### Given records
※

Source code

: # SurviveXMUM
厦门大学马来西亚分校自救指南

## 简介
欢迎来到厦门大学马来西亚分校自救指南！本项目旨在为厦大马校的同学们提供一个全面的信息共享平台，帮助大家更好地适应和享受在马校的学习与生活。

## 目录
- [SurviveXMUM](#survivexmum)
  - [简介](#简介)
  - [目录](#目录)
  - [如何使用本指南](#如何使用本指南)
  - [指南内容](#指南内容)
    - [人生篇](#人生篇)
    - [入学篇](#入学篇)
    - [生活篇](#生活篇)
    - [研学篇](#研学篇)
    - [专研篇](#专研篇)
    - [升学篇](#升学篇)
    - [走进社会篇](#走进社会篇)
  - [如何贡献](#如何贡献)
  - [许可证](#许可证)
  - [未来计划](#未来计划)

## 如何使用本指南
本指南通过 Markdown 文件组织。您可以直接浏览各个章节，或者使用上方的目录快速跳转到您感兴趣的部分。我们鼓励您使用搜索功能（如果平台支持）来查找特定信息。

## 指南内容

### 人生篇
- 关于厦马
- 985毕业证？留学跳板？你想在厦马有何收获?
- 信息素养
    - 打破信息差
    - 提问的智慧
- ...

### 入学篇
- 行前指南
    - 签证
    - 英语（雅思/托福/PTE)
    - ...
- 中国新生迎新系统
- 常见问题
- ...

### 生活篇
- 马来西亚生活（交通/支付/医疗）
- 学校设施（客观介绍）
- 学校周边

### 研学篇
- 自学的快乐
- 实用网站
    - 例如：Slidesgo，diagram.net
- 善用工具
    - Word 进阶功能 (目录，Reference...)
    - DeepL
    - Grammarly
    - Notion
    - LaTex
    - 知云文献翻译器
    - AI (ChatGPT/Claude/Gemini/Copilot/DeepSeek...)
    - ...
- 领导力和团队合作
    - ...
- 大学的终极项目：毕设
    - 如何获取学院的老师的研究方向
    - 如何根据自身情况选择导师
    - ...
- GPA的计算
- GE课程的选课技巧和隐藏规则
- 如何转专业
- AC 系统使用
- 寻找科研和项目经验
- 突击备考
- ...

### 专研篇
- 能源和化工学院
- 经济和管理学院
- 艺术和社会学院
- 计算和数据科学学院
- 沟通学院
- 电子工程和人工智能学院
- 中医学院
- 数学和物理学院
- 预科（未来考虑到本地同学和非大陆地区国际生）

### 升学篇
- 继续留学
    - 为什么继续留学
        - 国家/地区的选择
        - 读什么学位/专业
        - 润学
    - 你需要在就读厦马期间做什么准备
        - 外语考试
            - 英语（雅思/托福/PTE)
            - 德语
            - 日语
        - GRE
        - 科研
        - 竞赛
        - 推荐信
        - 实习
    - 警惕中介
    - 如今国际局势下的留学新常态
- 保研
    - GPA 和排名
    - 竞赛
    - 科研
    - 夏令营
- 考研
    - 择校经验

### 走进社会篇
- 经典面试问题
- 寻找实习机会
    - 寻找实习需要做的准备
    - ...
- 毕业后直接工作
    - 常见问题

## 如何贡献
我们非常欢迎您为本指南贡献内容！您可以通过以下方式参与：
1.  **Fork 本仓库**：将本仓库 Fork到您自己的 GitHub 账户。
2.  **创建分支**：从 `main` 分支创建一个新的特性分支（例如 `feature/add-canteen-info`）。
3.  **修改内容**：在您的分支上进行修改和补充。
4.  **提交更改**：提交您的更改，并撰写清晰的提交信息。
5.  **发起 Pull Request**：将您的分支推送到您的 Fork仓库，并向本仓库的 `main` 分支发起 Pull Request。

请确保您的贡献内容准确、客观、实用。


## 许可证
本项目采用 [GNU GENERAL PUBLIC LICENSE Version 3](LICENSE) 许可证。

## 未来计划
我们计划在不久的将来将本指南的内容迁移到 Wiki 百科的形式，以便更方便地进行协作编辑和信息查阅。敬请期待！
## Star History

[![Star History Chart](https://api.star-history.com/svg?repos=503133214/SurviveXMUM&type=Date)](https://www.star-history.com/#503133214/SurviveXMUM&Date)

※

### The task
Each of the records shown above needs to be repeated exactly.

### Task answer
Source code

: # SurviveXMUM
厦门大学马来西亚分校自救指南

## 简介
欢迎来到厦门大学马来西亚分校自救指南！本项目旨在为厦大马校的同学们提供一个全面的信息共享平台，帮助大家更好地适应和享受在马校的学习与生活。

## 目录
- [SurviveXMUM](#survivexmum)
  - [简介](#简介)
  - [目录](#目录)
  - [如何使用本指南](#如何使用本指南)
  - [指南内容](#指南内容)
    - [人生篇](#人生篇)
    - [入学篇](#入学篇)
    - [生活篇](#生活篇)
    - [研学篇](#研学篇)
    - [专研篇](#专研篇)
    - [升学篇](#升学篇)
    - [走进社会篇](#走进社会篇)
  - [如何贡献](#如何贡献)
  - [许可证](#许可证)
  - [未来计划](#未来计划)

## 如何使用本指南
本指南通过 Markdown 文件组织。您可以直接浏览各个章节，或者使用上方的目录快速跳转到您感兴趣的部分。我们鼓励您使用搜索功能（如果平台支持）来查找特定信息。

## 指南内容

### 人生篇
- 关于厦马
- 985毕业证？留学跳板？你想在厦马有何收获?
- 信息素养
    - 打破信息差
    - 提问的智慧
- ...

### 入学篇
- 行前指南
    - 签证
    - 英语（雅思/托福/PTE)
    - ...
- 中国新生迎新系统
- 常见问题
- ...

### 生活篇
- 马来西亚生活（交通/支付/医疗）
- 学校设施（客观介绍）
- 学校周边

### 研学篇
- 自学的快乐
- 实用网站
    - 例如：Slidesgo，diagram.net
- 善用工具
    - Word 进阶功能 (目录，Reference...)
    - DeepL
    - Grammarly
    - Notion
    - LaTex
    - 知云文献翻译器
    - AI (ChatGPT/Claude/Gemini/Copilot/DeepSeek...)
    - ...
- 领导力和团队合作
    - ...
- 大学的终极项目：毕设
    - 如何获取学院的老师的研究方向
    - 如何根据自身情况选择导师
    - ...
- GPA的计算
- GE课程的选课技巧和隐藏规则
- 如何转专业
- AC 系统使用
- 寻找科研和项目经验
- 突击备考
- ...

### 专研篇
- 能源和化工学院
- 经济和管理学院
- 艺术和社会学院
- 计算和数据科学学院
- 沟通学院
- 电子工程和人工智能学院
- 中医学院
- 数学和物理学院
- 预科（未来考虑到本地同学和非大陆地区国际生）

### 升学篇
- 继续留学
    - 为什么继续留学
        - 国家/地区的选择
        - 读什么学位/专业
        - 润学
    - 你需要在就读厦马期间做什么准备
        - 外语考试
            - 英语（雅思/托福/PTE)
            - 德语
            - 日语
        - GRE
        - 科研
        - 竞赛
        - 推荐信
        - 实习
    - 警惕中介
    - 如今国际局势下的留学新常态
- 保研
    - GPA 和排名
    - 竞赛
    - 科研
    - 夏令营
- 考研
    - 择校经验

### 走进社会篇
- 经典面试问题
- 寻找实习机会
    - 寻找实习需要做的准备
    - ...
- 毕业后直接工作
    - 常见问题

## 如何贡献
我们非常欢迎您为本指南贡献内容！您可以通过以下方式参与：
1.  **Fork 本仓库**：将本仓库 Fork到您自己的 GitHub 账户。
2.  **创建分支**：从 `main` 分支创建一个新的特性分支（例如 `feature/add-canteen-info`）。
3.  **修改内容**：在您的分支上进行修改和补充。
4.  **提交更改**：提交您的更改，并撰写清晰的提交信息。
5.  **发起 Pull Request**：将您的分支推送到您的 Fork仓库，并向本仓库的 `main` 分支发起 Pull Request。

请确保您的贡献内容准确、客观、实用。


## 许可证
本项目采用 [GNU GENERAL PUBLIC LICENSE Version 3](LICENSE) 许可证。

## 未来计划
我们计划在不久的将来将本指南的内容迁移到 Wiki 百科的形式，以便更方便地进行协作编辑和信息查阅。敬请期待！
## Star History

[![Star History Chart](https://api.star-history.com/svg?repos=503133214/SurviveXMUM&type=Date)](https://www.star-history.com/#503133214/SurviveXMUM&Date)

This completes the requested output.